During Nullcon HackIM CTF, the organizers directly used a CGI environment
provided by their cloud provider. Since the CGI-spec itself is inherently
vulnerable to argument injection by design, it became even more
unfortunate (or fortunate - choose your side) when PHP developers forgot
about this and completely removed the defensive logic. These coincidences
combined ultimately allowed Eindbazen team to control PHP's command-line
arguments directly through the query string. For example, they can simply
append a `?-s` at the end of the URL to leak any PHP source code on the
remote server - and escalating it further into full RCE is just as
trivial!
This vulnerability impacted a huge number of websites back then -
especially those web hosting providers heavily relying on CGI for
privilege isolation and PHP version switching. And because this
vulnerability was so ridiculously easy to exploit, it quickly became
notorious worldwide. Even Facebook - famous for its PHP-based
infrastructure at the time - put an Easter egg right on its homepage
(linking the URL to their security engineer recruitment page) to
acknowledge this vulnerability, too!
----------------------[ Easter Egg on facebook.com! ]----------------------
$ curl https://www.facebook.com/?-s
<?php
include_once 'https://www.facebook.com/careers/
department?dept=engineering&req=a2KA0000000Lt8LMAS';
---------------------------------------------------------------------------
This vulnerability was eventually patched and assigned CVE-2012-1823. The
PHP team solved this issue by checking that the query string can't start
with a hyphen `-` (0x2D). This fix kept PHP safe for about 12 years -
until I broke it again last year.
=> The patch of CVE-2012-1823: PHP-CGI Argument Injection
---------------------------------------------------------------------------
if((qs = getenv("QUERY_STRING")) != NULL && strchr(qs, '=') == NULL) {
/* ... omitted ... */
for (p = decoded_qs; *p && *p <= ' '; p++) {/* skip leading spaces */}
if (*p == '-') {
skip_getopt = 1;
}
---------------------------------------------------------------------------
While revisiting PHP's source code, I found that by leveraging the Windows
"BestFit" feature, I could completely bypass this fix. "BestFit" is
basically a backward-compatibility feature introduced by Windows. It tries
to minimize garbled characters through a series of weird character
mappings when dealing with older ANSI APIs (thanks a lot, Microsoft). This
mechanism also came with some strange side effects - for example, you can
use the infinity symbol `∞` (U+221E) to represent the digit `8` (U+0038)

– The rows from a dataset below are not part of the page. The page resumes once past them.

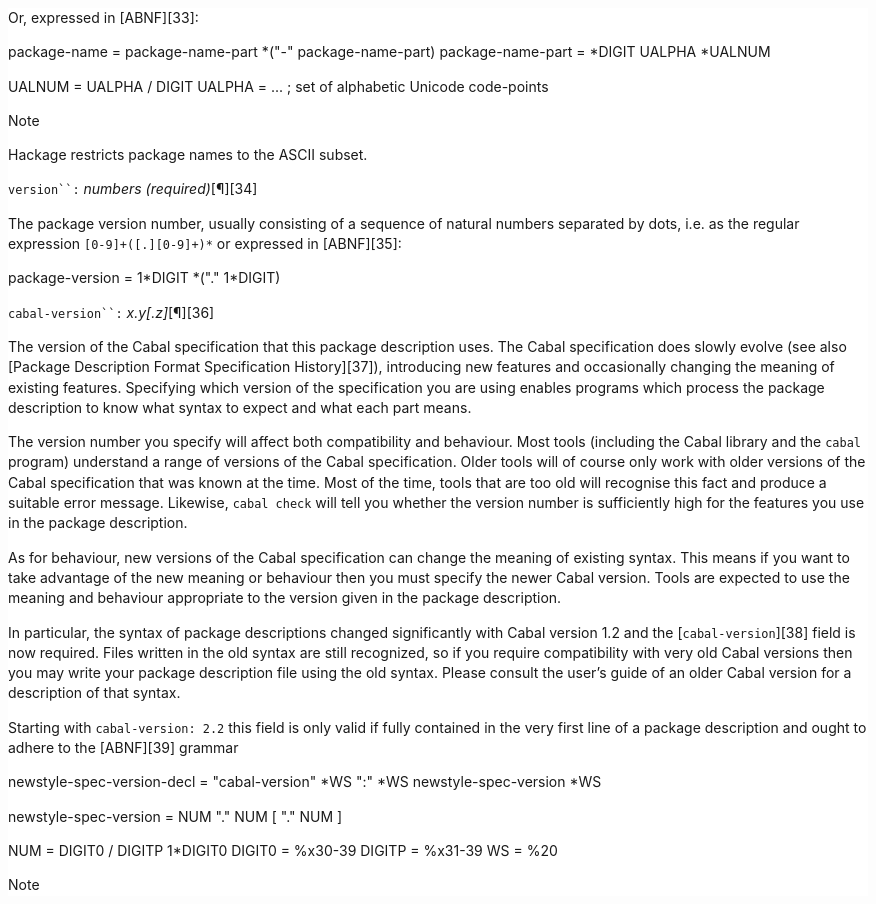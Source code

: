 Or, expressed in [ABNF][33]:

package-name      \= package-name-part \*("-" package-name-part)
package-name-part \= \*DIGIT UALPHA \*UALNUM

UALNUM \= UALPHA / DIGIT
UALPHA \= ... ; set of alphabetic Unicode code-points

Note

Hackage restricts package names to the ASCII subset.

`version``:` _numbers (required)_[¶][34]

The package version number, usually consisting of a sequence of natural numbers separated by dots, i.e. as the regular expression `[0-9]+([.][0-9]+)*` or expressed in [ABNF][35]:

package-version \= 1\*DIGIT \*("." 1\*DIGIT)

`cabal-version``:` _x.y\[.z\]_[¶][36]

The version of the Cabal specification that this package description uses. The Cabal specification does slowly evolve (see also [Package Description Format Specification History][37]), introducing new features and occasionally changing the meaning of existing features. Specifying which version of the specification you are using enables programs which process the package description to know what syntax to expect and what each part means.

The version number you specify will affect both compatibility and behaviour. Most tools (including the Cabal library and the `cabal` program) understand a range of versions of the Cabal specification. Older tools will of course only work with older versions of the Cabal specification that was known at the time. Most of the time, tools that are too old will recognise this fact and produce a suitable error message. Likewise, `cabal check` will tell you whether the version number is sufficiently high for the features you use in the package description.

As for behaviour, new versions of the Cabal specification can change the meaning of existing syntax. This means if you want to take advantage of the new meaning or behaviour then you must specify the newer Cabal version. Tools are expected to use the meaning and behaviour appropriate to the version given in the package description.

In particular, the syntax of package descriptions changed significantly with Cabal version 1.2 and the [`cabal-version`][38] field is now required. Files written in the old syntax are still recognized, so if you require compatibility with very old Cabal versions then you may write your package description file using the old syntax. Please consult the user’s guide of an older Cabal version for a description of that syntax.

Starting with `cabal-version: 2.2` this field is only valid if fully contained in the very first line of a package description and ought to adhere to the [ABNF][39] grammar

newstyle-spec-version-decl \= "cabal-version" \*WS ":" \*WS newstyle-spec-version \*WS

newstyle-spec-version      \= NUM "." NUM \[ "." NUM \]

NUM    \= DIGIT0 / DIGITP 1\*DIGIT0
DIGIT0 \= %x30-39
DIGITP \= %x31-39
WS     \= %20

Note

right on the command line:
=> Microsoft maps the characters to their "lookalikes"
---------------------------------------------------------------------------
C:\Users\Orange> type Hello.c
int main(int argc, char* argv[], char* envp[]) {
printf("Hello %s!\n", argv[1]);
}
C:\Users\Orange> cl.exe Hello.c
Microsoft (R) C/C++ Optimizing Compiler Version 19.29.30140 for x64
Copyright (C) Microsoft Corporation. All rights reserved.
[...]
C:\Users\Orange> Hello.exe World
Hello World!
C:\Users\Orange> Hello.exe √π⁷≤∞
Hello vp7=8!
---------------------------------------------------------------------------
So, by simply replacing the originally blocked hyphen (0x2D) with a "soft
hyphen" (0xAD), the original attack could be revived effortlessly! This
bypass affects practically every PHP version running on Windows - even a
default XAMPP installation was vulnerable. This vulnerability has also
earned its CVE number (CVE-2024-4577). If you're curious about the
technical details behind it, you should definitely check out WorstFit
Attack [46] - a joint work with the brilliant @splitline!